[Input records Boundary: Start]

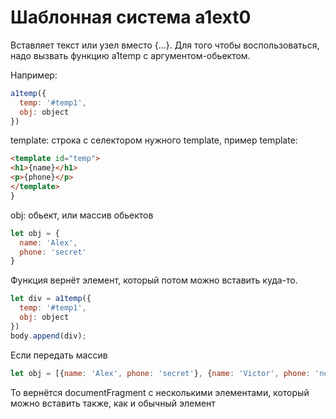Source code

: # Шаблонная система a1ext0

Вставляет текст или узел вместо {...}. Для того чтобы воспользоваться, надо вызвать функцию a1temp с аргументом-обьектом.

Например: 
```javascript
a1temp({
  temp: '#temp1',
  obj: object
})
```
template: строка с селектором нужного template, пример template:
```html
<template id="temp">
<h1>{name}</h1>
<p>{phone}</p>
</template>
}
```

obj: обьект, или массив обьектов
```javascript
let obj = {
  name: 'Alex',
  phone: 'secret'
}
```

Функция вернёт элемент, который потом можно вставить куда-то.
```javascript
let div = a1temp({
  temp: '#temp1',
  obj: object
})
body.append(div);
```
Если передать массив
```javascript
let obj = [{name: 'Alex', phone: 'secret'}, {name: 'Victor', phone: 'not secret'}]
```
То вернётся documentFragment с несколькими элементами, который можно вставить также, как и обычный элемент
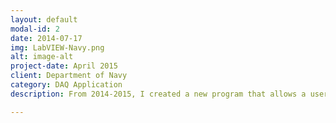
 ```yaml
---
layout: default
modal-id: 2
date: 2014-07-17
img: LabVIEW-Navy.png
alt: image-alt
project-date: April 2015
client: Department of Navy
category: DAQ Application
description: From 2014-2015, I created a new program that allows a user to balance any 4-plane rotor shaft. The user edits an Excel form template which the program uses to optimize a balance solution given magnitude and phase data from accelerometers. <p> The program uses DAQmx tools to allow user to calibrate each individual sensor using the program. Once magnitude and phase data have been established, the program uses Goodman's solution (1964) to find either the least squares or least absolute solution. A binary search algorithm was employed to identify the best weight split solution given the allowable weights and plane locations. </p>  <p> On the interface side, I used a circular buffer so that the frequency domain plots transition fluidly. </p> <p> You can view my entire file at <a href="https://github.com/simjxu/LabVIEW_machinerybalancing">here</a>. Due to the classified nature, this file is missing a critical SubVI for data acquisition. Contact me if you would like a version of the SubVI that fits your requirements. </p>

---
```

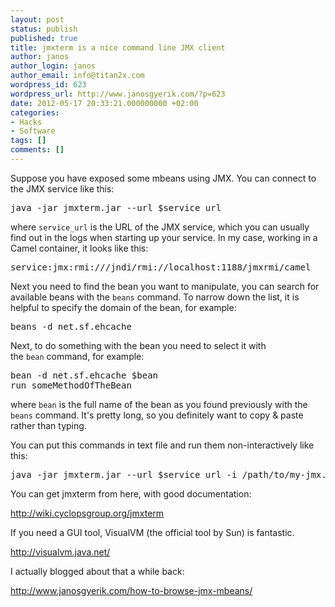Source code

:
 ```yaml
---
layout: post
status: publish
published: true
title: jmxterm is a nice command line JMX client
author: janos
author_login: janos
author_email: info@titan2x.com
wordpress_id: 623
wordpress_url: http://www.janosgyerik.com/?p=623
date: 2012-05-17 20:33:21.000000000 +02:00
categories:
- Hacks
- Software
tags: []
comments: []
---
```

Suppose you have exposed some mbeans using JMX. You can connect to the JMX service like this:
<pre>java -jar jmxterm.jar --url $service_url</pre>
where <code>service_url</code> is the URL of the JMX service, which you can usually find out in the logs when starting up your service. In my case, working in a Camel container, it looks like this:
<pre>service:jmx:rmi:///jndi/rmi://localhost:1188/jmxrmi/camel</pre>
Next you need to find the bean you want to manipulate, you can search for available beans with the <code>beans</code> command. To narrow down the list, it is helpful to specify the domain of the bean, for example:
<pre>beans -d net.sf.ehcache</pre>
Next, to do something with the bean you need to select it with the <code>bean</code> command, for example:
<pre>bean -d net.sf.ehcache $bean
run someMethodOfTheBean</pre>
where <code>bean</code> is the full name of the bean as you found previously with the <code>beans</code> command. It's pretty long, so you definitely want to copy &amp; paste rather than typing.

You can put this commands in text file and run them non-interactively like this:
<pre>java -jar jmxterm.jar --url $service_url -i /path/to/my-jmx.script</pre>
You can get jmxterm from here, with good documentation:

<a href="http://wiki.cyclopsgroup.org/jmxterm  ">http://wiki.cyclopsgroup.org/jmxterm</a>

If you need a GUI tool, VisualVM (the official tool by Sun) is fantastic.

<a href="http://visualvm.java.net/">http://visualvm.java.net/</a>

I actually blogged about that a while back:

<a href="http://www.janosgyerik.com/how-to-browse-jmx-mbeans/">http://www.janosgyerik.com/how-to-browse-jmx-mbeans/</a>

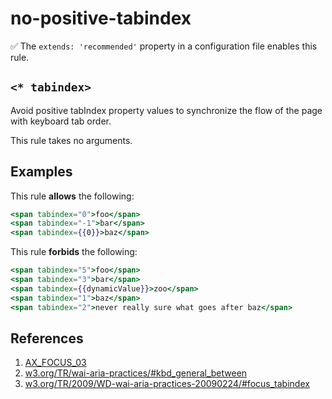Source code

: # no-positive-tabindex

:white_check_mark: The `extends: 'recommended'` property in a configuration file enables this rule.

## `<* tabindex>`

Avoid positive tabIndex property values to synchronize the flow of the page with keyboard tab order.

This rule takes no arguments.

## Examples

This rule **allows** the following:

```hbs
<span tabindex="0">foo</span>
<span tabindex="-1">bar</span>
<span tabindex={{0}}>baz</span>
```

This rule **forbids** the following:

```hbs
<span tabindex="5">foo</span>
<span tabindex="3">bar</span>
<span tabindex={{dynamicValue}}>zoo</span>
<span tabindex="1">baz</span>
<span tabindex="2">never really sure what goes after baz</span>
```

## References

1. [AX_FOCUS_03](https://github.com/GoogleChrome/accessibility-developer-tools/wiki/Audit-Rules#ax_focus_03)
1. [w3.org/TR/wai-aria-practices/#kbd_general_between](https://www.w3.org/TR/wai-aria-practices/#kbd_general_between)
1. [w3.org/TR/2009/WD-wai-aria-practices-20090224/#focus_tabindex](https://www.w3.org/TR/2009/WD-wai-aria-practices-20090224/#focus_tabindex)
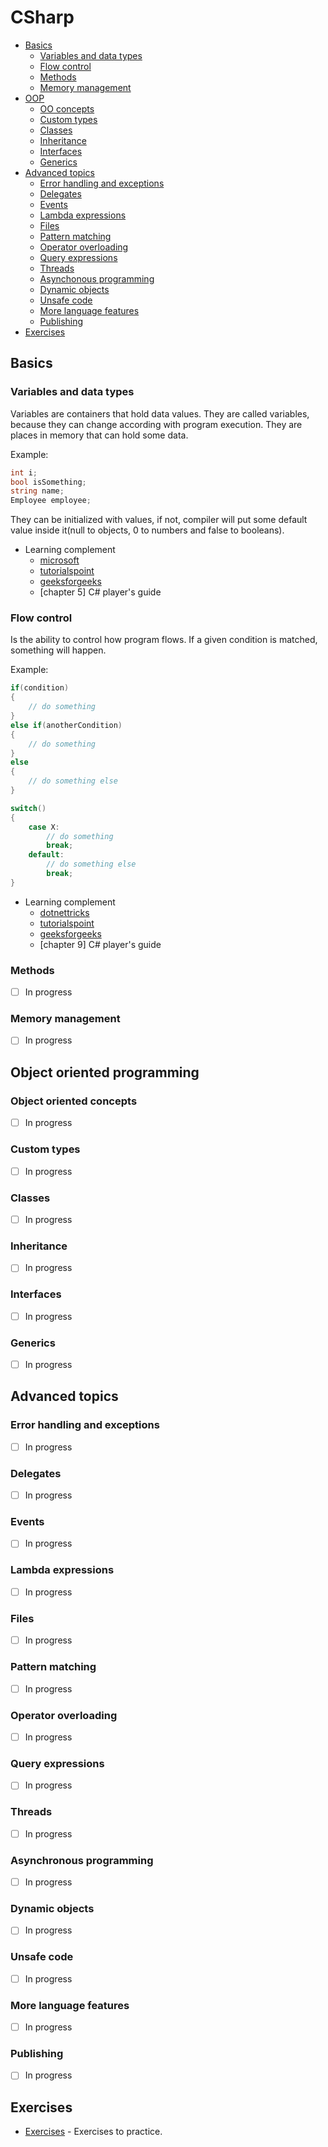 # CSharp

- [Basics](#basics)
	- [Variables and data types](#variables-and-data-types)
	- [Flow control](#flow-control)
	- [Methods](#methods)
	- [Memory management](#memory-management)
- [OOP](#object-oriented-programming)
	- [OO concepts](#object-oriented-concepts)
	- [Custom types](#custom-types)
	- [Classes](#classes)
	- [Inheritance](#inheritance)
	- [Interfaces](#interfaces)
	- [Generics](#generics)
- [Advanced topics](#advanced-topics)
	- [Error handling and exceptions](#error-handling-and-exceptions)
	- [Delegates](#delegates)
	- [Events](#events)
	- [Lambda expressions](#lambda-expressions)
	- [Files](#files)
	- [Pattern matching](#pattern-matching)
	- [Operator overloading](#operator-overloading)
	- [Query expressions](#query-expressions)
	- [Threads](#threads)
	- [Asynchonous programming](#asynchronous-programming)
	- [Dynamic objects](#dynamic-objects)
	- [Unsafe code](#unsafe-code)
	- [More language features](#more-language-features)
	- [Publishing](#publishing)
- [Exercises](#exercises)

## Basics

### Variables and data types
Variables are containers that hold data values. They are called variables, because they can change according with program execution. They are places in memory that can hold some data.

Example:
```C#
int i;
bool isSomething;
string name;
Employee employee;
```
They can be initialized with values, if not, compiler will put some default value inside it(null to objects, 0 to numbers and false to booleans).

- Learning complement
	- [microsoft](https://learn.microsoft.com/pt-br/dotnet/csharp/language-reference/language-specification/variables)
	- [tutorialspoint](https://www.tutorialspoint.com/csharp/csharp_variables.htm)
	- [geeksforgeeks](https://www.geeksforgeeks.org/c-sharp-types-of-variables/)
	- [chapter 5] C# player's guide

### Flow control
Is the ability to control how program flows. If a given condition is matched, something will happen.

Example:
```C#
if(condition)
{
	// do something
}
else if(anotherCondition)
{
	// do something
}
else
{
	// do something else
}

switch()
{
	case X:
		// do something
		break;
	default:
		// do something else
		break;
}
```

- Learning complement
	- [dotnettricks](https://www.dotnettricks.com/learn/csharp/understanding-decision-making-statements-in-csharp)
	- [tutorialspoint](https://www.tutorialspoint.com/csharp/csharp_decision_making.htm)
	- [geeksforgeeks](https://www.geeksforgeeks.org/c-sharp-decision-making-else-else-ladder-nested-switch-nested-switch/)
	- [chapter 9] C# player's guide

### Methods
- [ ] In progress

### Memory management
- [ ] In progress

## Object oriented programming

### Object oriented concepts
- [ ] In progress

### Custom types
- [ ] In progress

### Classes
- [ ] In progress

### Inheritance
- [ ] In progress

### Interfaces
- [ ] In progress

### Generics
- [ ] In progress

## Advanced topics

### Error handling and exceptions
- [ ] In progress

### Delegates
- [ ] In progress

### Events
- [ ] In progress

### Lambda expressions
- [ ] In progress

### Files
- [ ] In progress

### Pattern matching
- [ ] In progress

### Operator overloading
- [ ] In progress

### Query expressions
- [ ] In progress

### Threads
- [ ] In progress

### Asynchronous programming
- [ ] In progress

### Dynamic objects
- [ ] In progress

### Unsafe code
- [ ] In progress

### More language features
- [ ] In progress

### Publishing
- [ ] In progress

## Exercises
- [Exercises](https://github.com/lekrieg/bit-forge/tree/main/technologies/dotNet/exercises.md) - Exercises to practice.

[Input records Boundary: End]

_Exercise_
Using the records above, pull out each line where the word "chapter" occurs.

_Response to the exercise_
	- [chapter 5] C# player's guide
	- [chapter 9] C# player's guide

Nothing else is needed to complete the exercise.